TASK INSTRUCTIONS: An exact copy of every record, with no pictures, please.

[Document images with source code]
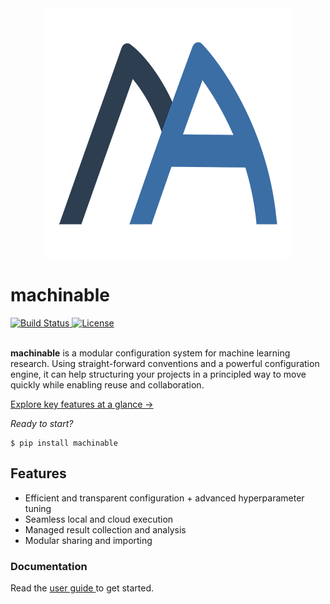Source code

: <div align="center">
  <img src="https://raw.githubusercontent.com/frthjf/machinable/master/docs/logo/logo.png">
</div>

# machinable

<a href="https://travis-ci.org/frthjf/machinable">
<img src="https://travis-ci.org/frthjf/machinable.svg?branch=master" alt="Build Status">
</a>
<a href="https://opensource.org/licenses/MIT">
<img src="https://img.shields.io/badge/License-MIT-blue.svg" alt="License">
</a>

<br />
<br />

**machinable** is a modular configuration system for machine learning research. Using straight-forward conventions and a powerful configuration engine, it can help structuring your projects in a principled way to move quickly while enabling reuse and collaboration.

[Explore key features at a glance →](https://machinable.org/guide/at-glance.html)

*Ready to start?*

    $ pip install machinable

## Features

- Efficient and transparent configuration + advanced hyperparameter tuning
- Seamless local and cloud execution
- Managed result collection and analysis
- Modular sharing and importing

### Documentation

Read the [user guide ](https://machinable.org/guide) to get started.
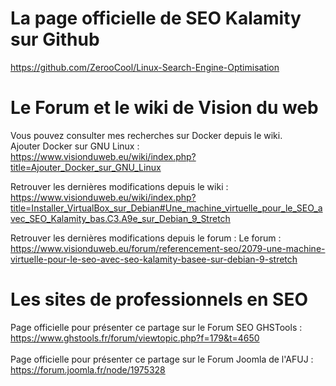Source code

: # La page officielle de SEO Kalamity sur Github
https://github.com/ZerooCool/Linux-Search-Engine-Optimisation

# Le Forum et le wiki de Vision du web
Vous pouvez consulter mes recherches sur Docker depuis le wiki.<br/>
Ajouter Docker sur GNU Linux : https://www.visionduweb.eu/wiki/index.php?title=Ajouter_Docker_sur_GNU_Linux<br/>

Retrouver les dernières modifications depuis le wiki : https://www.visionduweb.eu/wiki/index.php?title=Installer_VirtualBox_sur_Debian#Une_machine_virtuelle_pour_le_SEO_avec_SEO_Kalamity_bas.C3.A9e_sur_Debian_9_Stretch<br/>

Retrouver les dernières modifications depuis le forum :
Le forum : https://www.visionduweb.eu/forum/referencement-seo/2079-une-machine-virtuelle-pour-le-seo-avec-seo-kalamity-basee-sur-debian-9-stretch

# Les sites de professionnels en SEO
Page officielle pour présenter ce partage sur le Forum SEO GHSTools : https://www.ghstools.fr/forum/viewtopic.php?f=179&t=4650<br/><br/>
Page officielle pour présenter ce partage sur le Forum Joomla de l'AFUJ : https://forum.joomla.fr/node/1975328
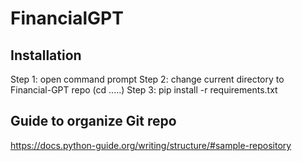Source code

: # FinancialGPT

##  Installation
Step 1: open command prompt 
Step 2: change current directory to Financial-GPT repo (cd .....)
Step 3: pip install -r requirements.txt

## Guide to organize Git repo
https://docs.python-guide.org/writing/structure/#sample-repository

ANSWER BELOW:
Source code

: <div align="center">
  <img src="https://raw.githubusercontent.com/frthjf/machinable/master/docs/logo/logo.png">
</div>

# machinable

<a href="https://travis-ci.org/frthjf/machinable">
<img src="https://travis-ci.org/frthjf/machinable.svg?branch=master" alt="Build Status">
</a>
<a href="https://opensource.org/licenses/MIT">
<img src="https://img.shields.io/badge/License-MIT-blue.svg" alt="License">
</a>

<br />
<br />

**machinable** is a modular configuration system for machine learning research. Using straight-forward conventions and a powerful configuration engine, it can help structuring your projects in a principled way to move quickly while enabling reuse and collaboration.

[Explore key features at a glance →](https://machinable.org/guide/at-glance.html)

*Ready to start?*

    $ pip install machinable

## Features

- Efficient and transparent configuration + advanced hyperparameter tuning
- Seamless local and cloud execution
- Managed result collection and analysis
- Modular sharing and importing

### Documentation

Read the [user guide ](https://machinable.org/guide) to get started.
Source code

: # La page officielle de SEO Kalamity sur Github
https://github.com/ZerooCool/Linux-Search-Engine-Optimisation

# Le Forum et le wiki de Vision du web
Vous pouvez consulter mes recherches sur Docker depuis le wiki.<br/>
Ajouter Docker sur GNU Linux : https://www.visionduweb.eu/wiki/index.php?title=Ajouter_Docker_sur_GNU_Linux<br/>

Retrouver les dernières modifications depuis le wiki : https://www.visionduweb.eu/wiki/index.php?title=Installer_VirtualBox_sur_Debian#Une_machine_virtuelle_pour_le_SEO_avec_SEO_Kalamity_bas.C3.A9e_sur_Debian_9_Stretch<br/>

Retrouver les dernières modifications depuis le forum :
Le forum : https://www.visionduweb.eu/forum/referencement-seo/2079-une-machine-virtuelle-pour-le-seo-avec-seo-kalamity-basee-sur-debian-9-stretch

# Les sites de professionnels en SEO
Page officielle pour présenter ce partage sur le Forum SEO GHSTools : https://www.ghstools.fr/forum/viewtopic.php?f=179&t=4650<br/><br/>
Page officielle pour présenter ce partage sur le Forum Joomla de l'AFUJ : https://forum.joomla.fr/node/1975328
Source code

: # FinancialGPT

##  Installation
Step 1: open command prompt 
Step 2: change current directory to Financial-GPT repo (cd .....)
Step 3: pip install -r requirements.txt

## Guide to organize Git repo
https://docs.python-guide.org/writing/structure/#sample-repository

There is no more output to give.